GR ID3 = GR ID1 − A × GR ID2
where GRID3 is the generated temperature field data, GRID1 is the modified temperature data generated by Kriging method, and GRID2 is the DEM grid data. Generally, cross validation is used to test the accuracy of the interpolation results. In this method, the mean absolute error (MAE) and the square root of the mean square error (RMSE) are generally used as the test indicators of the prediction results. The closer the absolute value of MAE is to 0, the smaller the error difference is. The smaller the RMSE value is, the higher the accuracy of the model simulation is. After cross validation, both MAE and RMSE of the temperature interpolation achieve the simulation accuracy. The validation of the data set can be referred to the literature [22,23]. The data set is also the research result of the public welfare industry special project “Qinling natural forest and climate change corresponding research” of the Ministry of natural resources of China.

3. Results

3.1. Extraction of Typical Timberline Regions in Qinling Mountains

Through data collection, remote sensing image analysis and field investigation, the response relationship between climate and vegetation in the timberline area of selected Taibai Mountains, Niubeiliang, and Bingjingding areas at high altitude in Qinling Mountains was examined. Pre-processing and post-clipping classification of remote sensing images of typical timberline areas in 2013 were performed. A range of typical timberline areas was obtained based on these analyses. See Figure 3.

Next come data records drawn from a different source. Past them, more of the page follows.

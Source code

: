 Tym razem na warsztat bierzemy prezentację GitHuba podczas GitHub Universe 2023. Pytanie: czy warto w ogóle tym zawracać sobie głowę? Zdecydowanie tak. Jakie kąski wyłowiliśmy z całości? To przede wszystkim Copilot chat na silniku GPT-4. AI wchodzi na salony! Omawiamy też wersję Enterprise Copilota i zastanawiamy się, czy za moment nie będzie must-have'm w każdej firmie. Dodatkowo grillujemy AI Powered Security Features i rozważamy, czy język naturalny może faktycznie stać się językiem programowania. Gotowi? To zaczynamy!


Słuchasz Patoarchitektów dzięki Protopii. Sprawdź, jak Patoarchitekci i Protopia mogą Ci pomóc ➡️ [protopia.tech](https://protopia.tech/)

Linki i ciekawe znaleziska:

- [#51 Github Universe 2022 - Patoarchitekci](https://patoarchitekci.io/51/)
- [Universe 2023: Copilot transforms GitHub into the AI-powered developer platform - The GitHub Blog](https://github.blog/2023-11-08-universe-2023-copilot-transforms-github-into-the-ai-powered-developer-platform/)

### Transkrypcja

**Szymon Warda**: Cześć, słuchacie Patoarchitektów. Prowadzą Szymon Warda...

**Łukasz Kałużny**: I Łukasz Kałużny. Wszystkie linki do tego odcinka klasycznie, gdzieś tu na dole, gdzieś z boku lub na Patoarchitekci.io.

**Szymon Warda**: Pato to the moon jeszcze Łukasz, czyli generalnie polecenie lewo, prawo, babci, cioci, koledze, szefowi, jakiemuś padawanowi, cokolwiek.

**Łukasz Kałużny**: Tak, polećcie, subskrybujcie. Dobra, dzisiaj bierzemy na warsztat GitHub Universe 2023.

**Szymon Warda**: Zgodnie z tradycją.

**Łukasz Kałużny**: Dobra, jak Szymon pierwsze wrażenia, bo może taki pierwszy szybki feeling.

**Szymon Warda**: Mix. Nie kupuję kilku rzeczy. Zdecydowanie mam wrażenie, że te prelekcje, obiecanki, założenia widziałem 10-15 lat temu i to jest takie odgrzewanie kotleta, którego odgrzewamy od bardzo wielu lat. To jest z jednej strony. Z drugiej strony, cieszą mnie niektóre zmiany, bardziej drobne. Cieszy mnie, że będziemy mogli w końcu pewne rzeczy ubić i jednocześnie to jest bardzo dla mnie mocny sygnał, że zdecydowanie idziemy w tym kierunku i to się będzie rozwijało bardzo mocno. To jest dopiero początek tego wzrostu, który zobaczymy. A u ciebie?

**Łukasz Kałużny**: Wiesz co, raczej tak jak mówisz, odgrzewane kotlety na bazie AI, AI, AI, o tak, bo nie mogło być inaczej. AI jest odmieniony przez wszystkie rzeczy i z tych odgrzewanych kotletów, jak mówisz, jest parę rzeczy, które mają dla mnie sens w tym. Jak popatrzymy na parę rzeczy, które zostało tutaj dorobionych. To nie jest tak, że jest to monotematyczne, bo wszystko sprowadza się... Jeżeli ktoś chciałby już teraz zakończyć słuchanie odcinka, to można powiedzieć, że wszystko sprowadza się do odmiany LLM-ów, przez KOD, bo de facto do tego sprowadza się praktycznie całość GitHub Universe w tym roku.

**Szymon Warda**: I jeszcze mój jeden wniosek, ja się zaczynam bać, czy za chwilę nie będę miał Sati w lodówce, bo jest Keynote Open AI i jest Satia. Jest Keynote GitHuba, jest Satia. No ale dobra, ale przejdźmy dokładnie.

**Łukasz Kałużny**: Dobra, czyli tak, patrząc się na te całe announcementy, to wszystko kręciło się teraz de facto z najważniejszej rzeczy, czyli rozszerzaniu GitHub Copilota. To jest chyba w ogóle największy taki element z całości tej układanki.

3.2. Analysis of NDVI and Temperature Change Characteristics in Typical Timberline Regions

Based on the NDVI and timberline areas in Qinling Mountains, the annual average NDVI of typical timberline areas from 1998 to 2015 was extracted using the method of zonal statistics, and its changing trend was analyzed.
According to Figure 4a, the average annual NDVI of each timberline area exhibits an upward trend. From the overall value of NDVI, the average annual NDVI of Niubeiliang timberline area is 0.5–0.6; the average annual NDVI of Taibai Mountain timberline area is 0.35–0.4; and the average annual NDVI of Bingjingding timberline area is about 0.5. As a result, the overall NDVI of Niubeiliang timberline area is higher than that of Taibai Mountain.
From the analysis of the time series change trend chart of temperature in the timberline area in Figure 4b, the annual average temperature in the three typical timberline areas show no obvious upward trend. The annual average temperature change rate in the timberline area of Taibai Mountain is 0.41 °C/10a, the annual average temperature change rate in Niubeiliang timberline area is 0.282 °C/10a, and the annual average temperature in the Bingjingding timberline area is 0.282 °C/10a. Temperature change rate is 0.347 °C/10a. Moreover, the overall temperature of Niubeiliang and Bingjingding timberline is significantly higher than that of Taibai Mountain timberline, and the temperature warming phenomenon is the most prominent in the Taibai Mountain timberline.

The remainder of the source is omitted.